Work to be completed: Please return each entry that follows exactly as written, and keep the pictures out.

BEGIN Data supplied

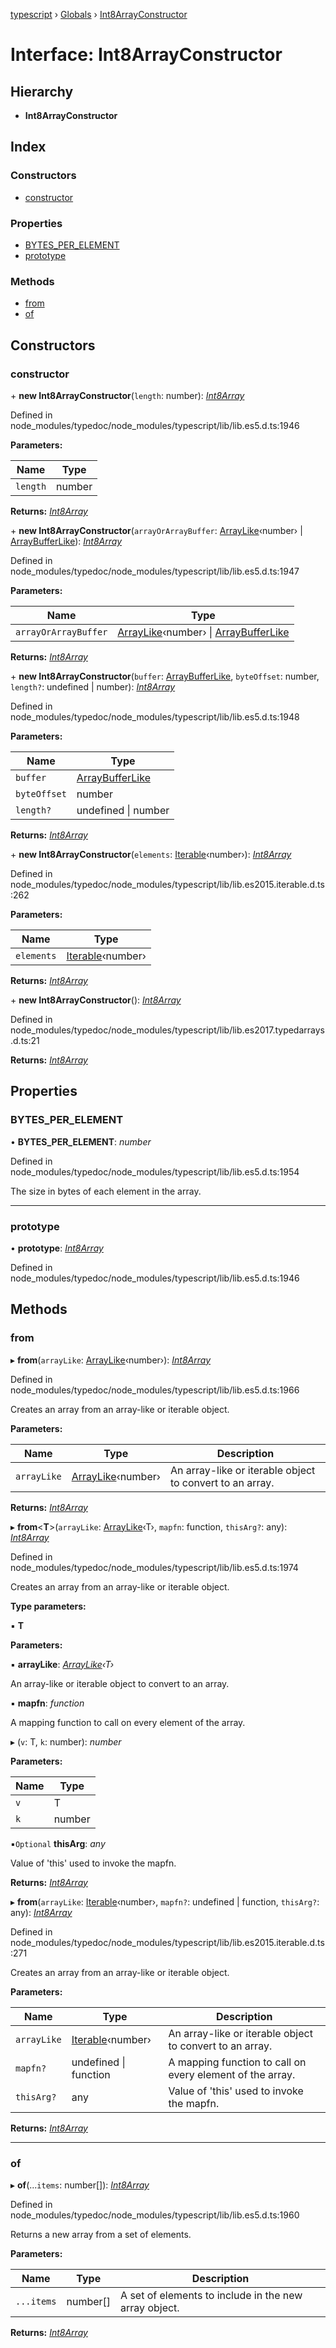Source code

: [typescript](../README.md) › [Globals](../globals.md) › [Int8ArrayConstructor](int8arrayconstructor.md)

# Interface: Int8ArrayConstructor

## Hierarchy

* **Int8ArrayConstructor**

## Index

### Constructors

* [constructor](int8arrayconstructor.md#constructor)

### Properties

* [BYTES_PER_ELEMENT](int8arrayconstructor.md#bytes_per_element)
* [prototype](int8arrayconstructor.md#prototype)

### Methods

* [from](int8arrayconstructor.md#from)
* [of](int8arrayconstructor.md#of)

## Constructors

###  constructor

\+ **new Int8ArrayConstructor**(`length`: number): *[Int8Array](int8array.md)*

Defined in node_modules/typedoc/node_modules/typescript/lib/lib.es5.d.ts:1946

**Parameters:**

Name | Type |
------ | ------ |
`length` | number |

**Returns:** *[Int8Array](int8array.md)*

\+ **new Int8ArrayConstructor**(`arrayOrArrayBuffer`: [ArrayLike](arraylike.md)‹number› | [ArrayBufferLike](../globals.md#arraybufferlike)): *[Int8Array](int8array.md)*

Defined in node_modules/typedoc/node_modules/typescript/lib/lib.es5.d.ts:1947

**Parameters:**

Name | Type |
------ | ------ |
`arrayOrArrayBuffer` | [ArrayLike](arraylike.md)‹number› &#124; [ArrayBufferLike](../globals.md#arraybufferlike) |

**Returns:** *[Int8Array](int8array.md)*

\+ **new Int8ArrayConstructor**(`buffer`: [ArrayBufferLike](../globals.md#arraybufferlike), `byteOffset`: number, `length?`: undefined | number): *[Int8Array](int8array.md)*

Defined in node_modules/typedoc/node_modules/typescript/lib/lib.es5.d.ts:1948

**Parameters:**

Name | Type |
------ | ------ |
`buffer` | [ArrayBufferLike](../globals.md#arraybufferlike) |
`byteOffset` | number |
`length?` | undefined &#124; number |

**Returns:** *[Int8Array](int8array.md)*

\+ **new Int8ArrayConstructor**(`elements`: [Iterable](iterable.md)‹number›): *[Int8Array](int8array.md)*

Defined in node_modules/typedoc/node_modules/typescript/lib/lib.es2015.iterable.d.ts:262

**Parameters:**

Name | Type |
------ | ------ |
`elements` | [Iterable](iterable.md)‹number› |

**Returns:** *[Int8Array](int8array.md)*

\+ **new Int8ArrayConstructor**(): *[Int8Array](int8array.md)*

Defined in node_modules/typedoc/node_modules/typescript/lib/lib.es2017.typedarrays.d.ts:21

**Returns:** *[Int8Array](int8array.md)*

## Properties

###  BYTES_PER_ELEMENT

• **BYTES_PER_ELEMENT**: *number*

Defined in node_modules/typedoc/node_modules/typescript/lib/lib.es5.d.ts:1954

The size in bytes of each element in the array.

___

###  prototype

• **prototype**: *[Int8Array](int8array.md)*

Defined in node_modules/typedoc/node_modules/typescript/lib/lib.es5.d.ts:1946

## Methods

###  from

▸ **from**(`arrayLike`: [ArrayLike](arraylike.md)‹number›): *[Int8Array](int8array.md)*

Defined in node_modules/typedoc/node_modules/typescript/lib/lib.es5.d.ts:1966

Creates an array from an array-like or iterable object.

**Parameters:**

Name | Type | Description |
------ | ------ | ------ |
`arrayLike` | [ArrayLike](arraylike.md)‹number› | An array-like or iterable object to convert to an array.  |

**Returns:** *[Int8Array](int8array.md)*

▸ **from**<**T**>(`arrayLike`: [ArrayLike](arraylike.md)‹T›, `mapfn`: function, `thisArg?`: any): *[Int8Array](int8array.md)*

Defined in node_modules/typedoc/node_modules/typescript/lib/lib.es5.d.ts:1974

Creates an array from an array-like or iterable object.

**Type parameters:**

▪ **T**

**Parameters:**

▪ **arrayLike**: *[ArrayLike](arraylike.md)‹T›*

An array-like or iterable object to convert to an array.

▪ **mapfn**: *function*

A mapping function to call on every element of the array.

▸ (`v`: T, `k`: number): *number*

**Parameters:**

Name | Type |
------ | ------ |
`v` | T |
`k` | number |

▪`Optional`  **thisArg**: *any*

Value of 'this' used to invoke the mapfn.

**Returns:** *[Int8Array](int8array.md)*

▸ **from**(`arrayLike`: [Iterable](iterable.md)‹number›, `mapfn?`: undefined | function, `thisArg?`: any): *[Int8Array](int8array.md)*

Defined in node_modules/typedoc/node_modules/typescript/lib/lib.es2015.iterable.d.ts:271

Creates an array from an array-like or iterable object.

**Parameters:**

Name | Type | Description |
------ | ------ | ------ |
`arrayLike` | [Iterable](iterable.md)‹number› | An array-like or iterable object to convert to an array. |
`mapfn?` | undefined &#124; function | A mapping function to call on every element of the array. |
`thisArg?` | any | Value of 'this' used to invoke the mapfn.  |

**Returns:** *[Int8Array](int8array.md)*

___

###  of

▸ **of**(...`items`: number[]): *[Int8Array](int8array.md)*

Defined in node_modules/typedoc/node_modules/typescript/lib/lib.es5.d.ts:1960

Returns a new array from a set of elements.

**Parameters:**

Name | Type | Description |
------ | ------ | ------ |
`...items` | number[] | A set of elements to include in the new array object.  |

**Returns:** *[Int8Array](int8array.md)*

END Data supplied

Output for this exercise:
Source code

: [typescript](../README.md) › [Globals](../globals.md) › [Int8ArrayConstructor](int8arrayconstructor.md)

# Interface: Int8ArrayConstructor

## Hierarchy

* **Int8ArrayConstructor**

## Index

### Constructors

* [constructor](int8arrayconstructor.md#constructor)

### Properties

* [BYTES_PER_ELEMENT](int8arrayconstructor.md#bytes_per_element)
* [prototype](int8arrayconstructor.md#prototype)

### Methods

* [from](int8arrayconstructor.md#from)
* [of](int8arrayconstructor.md#of)

## Constructors

###  constructor

\+ **new Int8ArrayConstructor**(`length`: number): *[Int8Array](int8array.md)*

Defined in node_modules/typedoc/node_modules/typescript/lib/lib.es5.d.ts:1946

**Parameters:**

Name | Type |
------ | ------ |
`length` | number |

**Returns:** *[Int8Array](int8array.md)*

\+ **new Int8ArrayConstructor**(`arrayOrArrayBuffer`: [ArrayLike](arraylike.md)‹number› | [ArrayBufferLike](../globals.md#arraybufferlike)): *[Int8Array](int8array.md)*

Defined in node_modules/typedoc/node_modules/typescript/lib/lib.es5.d.ts:1947

**Parameters:**

Name | Type |
------ | ------ |
`arrayOrArrayBuffer` | [ArrayLike](arraylike.md)‹number› &#124; [ArrayBufferLike](../globals.md#arraybufferlike) |

**Returns:** *[Int8Array](int8array.md)*

\+ **new Int8ArrayConstructor**(`buffer`: [ArrayBufferLike](../globals.md#arraybufferlike), `byteOffset`: number, `length?`: undefined | number): *[Int8Array](int8array.md)*

Defined in node_modules/typedoc/node_modules/typescript/lib/lib.es5.d.ts:1948

**Parameters:**

Name | Type |
------ | ------ |
`buffer` | [ArrayBufferLike](../globals.md#arraybufferlike) |
`byteOffset` | number |
`length?` | undefined &#124; number |

**Returns:** *[Int8Array](int8array.md)*

\+ **new Int8ArrayConstructor**(`elements`: [Iterable](iterable.md)‹number›): *[Int8Array](int8array.md)*

Defined in node_modules/typedoc/node_modules/typescript/lib/lib.es2015.iterable.d.ts:262

**Parameters:**

Name | Type |
------ | ------ |
`elements` | [Iterable](iterable.md)‹number› |

**Returns:** *[Int8Array](int8array.md)*

\+ **new Int8ArrayConstructor**(): *[Int8Array](int8array.md)*

Defined in node_modules/typedoc/node_modules/typescript/lib/lib.es2017.typedarrays.d.ts:21

**Returns:** *[Int8Array](int8array.md)*

## Properties

###  BYTES_PER_ELEMENT

• **BYTES_PER_ELEMENT**: *number*

Defined in node_modules/typedoc/node_modules/typescript/lib/lib.es5.d.ts:1954

The size in bytes of each element in the array.

___

###  prototype

• **prototype**: *[Int8Array](int8array.md)*

Defined in node_modules/typedoc/node_modules/typescript/lib/lib.es5.d.ts:1946

## Methods

###  from

▸ **from**(`arrayLike`: [ArrayLike](arraylike.md)‹number›): *[Int8Array](int8array.md)*

Defined in node_modules/typedoc/node_modules/typescript/lib/lib.es5.d.ts:1966

Creates an array from an array-like or iterable object.

**Parameters:**

Name | Type | Description |
------ | ------ | ------ |
`arrayLike` | [ArrayLike](arraylike.md)‹number› | An array-like or iterable object to convert to an array.  |

**Returns:** *[Int8Array](int8array.md)*

▸ **from**<**T**>(`arrayLike`: [ArrayLike](arraylike.md)‹T›, `mapfn`: function, `thisArg?`: any): *[Int8Array](int8array.md)*

Defined in node_modules/typedoc/node_modules/typescript/lib/lib.es5.d.ts:1974

Creates an array from an array-like or iterable object.

**Type parameters:**

▪ **T**

**Parameters:**

▪ **arrayLike**: *[ArrayLike](arraylike.md)‹T›*

An array-like or iterable object to convert to an array.

▪ **mapfn**: *function*

A mapping function to call on every element of the array.

▸ (`v`: T, `k`: number): *number*

**Parameters:**

Name | Type |
------ | ------ |
`v` | T |
`k` | number |

▪`Optional`  **thisArg**: *any*

Value of 'this' used to invoke the mapfn.

**Returns:** *[Int8Array](int8array.md)*

▸ **from**(`arrayLike`: [Iterable](iterable.md)‹number›, `mapfn?`: undefined | function, `thisArg?`: any): *[Int8Array](int8array.md)*

Defined in node_modules/typedoc/node_modules/typescript/lib/lib.es2015.iterable.d.ts:271

Creates an array from an array-like or iterable object.

**Parameters:**

Name | Type | Description |
------ | ------ | ------ |
`arrayLike` | [Iterable](iterable.md)‹number› | An array-like or iterable object to convert to an array. |
`mapfn?` | undefined &#124; function | A mapping function to call on every element of the array. |
`thisArg?` | any | Value of 'this' used to invoke the mapfn.  |

**Returns:** *[Int8Array](int8array.md)*

___

###  of

▸ **of**(...`items`: number[]): *[Int8Array](int8array.md)*

Defined in node_modules/typedoc/node_modules/typescript/lib/lib.es5.d.ts:1960

Returns a new array from a set of elements.

**Parameters:**

Name | Type | Description |
------ | ------ | ------ |
`...items` | number[] | A set of elements to include in the new array object.  |

**Returns:** *[Int8Array](int8array.md)*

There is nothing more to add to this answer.